# Other Aquarium Forums > Freshwater Fauna > Cyprinids >  how to differentiate Boraras brigittae and B.urophthalmoides?

## Shadow

Just bough Boraras brigittae but after read AQ thread, now not sure wheter it is Boraras brigittae or Boraras urophthalmoides. Search the net but both look the same. How to differentiate between those two? What is the diet requirement for this fish?

Thanks

----------


## budak

B. urophthalmoides


B. brigittae

----------


## Quixotic

More information on the differences, with photos of course.
http://www.aquaticquotient.com/forum...rophthalmoides

----------


## Shadow

thanks for the picture and link, though I can't really tell beside the B. brigittae is more red. I just bough yesterday, thus the collor still very pale.
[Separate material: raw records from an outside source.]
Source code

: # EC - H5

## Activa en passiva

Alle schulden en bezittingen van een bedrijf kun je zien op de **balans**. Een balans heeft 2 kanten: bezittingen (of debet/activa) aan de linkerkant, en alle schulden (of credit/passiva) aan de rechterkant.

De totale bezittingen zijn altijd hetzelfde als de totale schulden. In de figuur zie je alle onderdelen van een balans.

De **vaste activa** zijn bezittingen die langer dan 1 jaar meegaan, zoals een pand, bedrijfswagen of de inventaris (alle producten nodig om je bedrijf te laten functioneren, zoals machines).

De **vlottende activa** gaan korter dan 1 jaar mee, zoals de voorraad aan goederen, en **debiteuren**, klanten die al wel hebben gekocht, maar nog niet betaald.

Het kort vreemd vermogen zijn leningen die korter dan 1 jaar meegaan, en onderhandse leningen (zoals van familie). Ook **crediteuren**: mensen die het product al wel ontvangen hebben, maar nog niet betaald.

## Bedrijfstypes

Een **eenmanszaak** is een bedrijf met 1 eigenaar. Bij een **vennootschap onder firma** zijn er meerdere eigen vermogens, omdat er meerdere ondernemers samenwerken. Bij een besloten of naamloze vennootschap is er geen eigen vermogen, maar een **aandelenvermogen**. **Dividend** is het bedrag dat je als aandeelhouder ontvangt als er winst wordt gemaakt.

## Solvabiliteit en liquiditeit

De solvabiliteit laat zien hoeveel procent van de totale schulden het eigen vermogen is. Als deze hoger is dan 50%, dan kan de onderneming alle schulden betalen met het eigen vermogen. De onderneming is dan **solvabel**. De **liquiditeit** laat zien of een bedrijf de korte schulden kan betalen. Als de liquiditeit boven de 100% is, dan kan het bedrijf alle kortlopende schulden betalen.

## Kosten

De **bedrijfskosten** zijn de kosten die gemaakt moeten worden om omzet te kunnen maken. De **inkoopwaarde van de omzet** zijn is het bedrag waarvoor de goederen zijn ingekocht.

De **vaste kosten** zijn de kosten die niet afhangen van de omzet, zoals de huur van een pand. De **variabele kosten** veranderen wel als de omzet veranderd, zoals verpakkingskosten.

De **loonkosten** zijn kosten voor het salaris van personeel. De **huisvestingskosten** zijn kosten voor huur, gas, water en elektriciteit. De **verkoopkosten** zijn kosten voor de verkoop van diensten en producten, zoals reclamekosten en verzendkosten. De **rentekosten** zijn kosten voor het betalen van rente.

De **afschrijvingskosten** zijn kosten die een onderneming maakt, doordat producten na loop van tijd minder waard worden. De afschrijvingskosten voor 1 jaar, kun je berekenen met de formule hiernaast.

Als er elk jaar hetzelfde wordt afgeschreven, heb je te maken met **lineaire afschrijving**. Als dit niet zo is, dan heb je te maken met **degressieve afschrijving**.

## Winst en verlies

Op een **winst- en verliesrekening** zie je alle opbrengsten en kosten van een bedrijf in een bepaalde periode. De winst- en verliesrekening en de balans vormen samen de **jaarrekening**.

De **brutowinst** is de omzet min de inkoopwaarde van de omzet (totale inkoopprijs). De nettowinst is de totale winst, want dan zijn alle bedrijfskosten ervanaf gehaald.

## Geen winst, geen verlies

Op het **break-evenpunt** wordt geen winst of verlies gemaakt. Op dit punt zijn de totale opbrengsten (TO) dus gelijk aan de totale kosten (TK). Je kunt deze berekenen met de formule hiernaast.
any idea what food should I feed them? will they eat micro pellet (guppy food)?

----------


## Fei Miao

Besides paler in colours, B. urophthalmoides body is broader and the black mark is bigger. Also the price is different .

----------


## Shadow

the fish I got is quite small, between 1cm - 1.5cm, can't really see the black mark. Try to take picture but very hard, the fish never stand still.

----------


## valice

Yours seems to have a mix of both... The top left fish looks like a _B. urophthalmoides_ while others are _B.briggitae_...
Another point of interest is that the black lateral line of the _B. urophthalmoides_ goes nearly all the way to the caudal spot. Hence their nickname "Exclaimation mark" boraras.

----------


## hwchoy

looks more like _B. maculatus_ or perhaps _B._ sp. ‘South Thailand’.

----------


## Shadow

Hi hwchoy, saw your name on other boraras thread.
What did you feed your boraras with? Will they eat guppy food? they are not surface dweller and most of the time simming our my plants so how to feed them?

----------


## valice

Shadow, you know Biotope selling those 1 dollar fish food which is actually crushed up TetraBits and OceanFree fishfood? They will eat those after awhile...
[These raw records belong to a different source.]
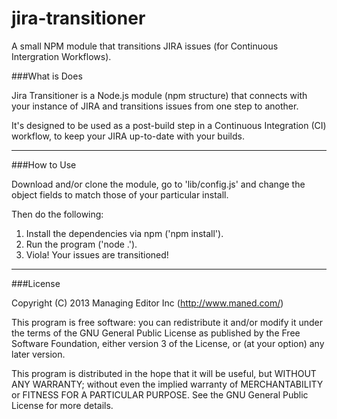 jira-transitioner
=================

A small NPM module that transitions JIRA issues (for Continuous Intergration Workflows).

###What is Does

Jira Transitioner is a Node.js module (npm structure) that connects with your instance of JIRA and transitions issues from one step to another.

It's designed to be used as a post-build step in a Continuous Integration (CI) workflow, to keep your JIRA up-to-date with your builds.

---

###How to Use

Download and/or clone the module, go to 'lib/config.js' and change the object fields to match those of your particular install.

Then do the following:

1. Install the dependencies via npm ('npm install').
2. Run the program ('node .').
3. Viola! Your issues are transitioned!

---

###License

Copyright (C) 2013  Managing Editor Inc (http://www.maned.com/)

This program is free software: you can redistribute it and/or modify
it under the terms of the GNU General Public License as published by
the Free Software Foundation, either version 3 of the License, or
(at your option) any later version.

This program is distributed in the hope that it will be useful,
but WITHOUT ANY WARRANTY; without even the implied warranty of
MERCHANTABILITY or FITNESS FOR A PARTICULAR PURPOSE.  See the
GNU General Public License for more details.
I feed my _B.merah_ those...

----------


## hwchoy

yes, just crush any flake food will do. they are not as dainty as they look.

----------


## Shadow

> Shadow, you know Biotope selling those 1 dollar fish food which is actually crushed up TetraBits and OceanFree fishfood? They will eat those after awhile...
> 
> I feed my _B.merah_ those...


hm... didn't know that, ok going to Biotope later, hope none of them die from hunger  :Grin: 

is the food sink? I hnever see them swimming on the surface.

----------


## valice

But like choy say, they basically will eat anything...
So if you ahve any type of fish food, just crush them... They will know that it is food...

Don't worry about them dying. I have _B.merahs_ who survived without any feeding for 4 days...

----------


## Shadow

glad to hear  :Jump for joy:

----------


## Shadow

This fish seems like to eat mosquito larvae, any lfs selling mosquito larvae?  :Laughing:

----------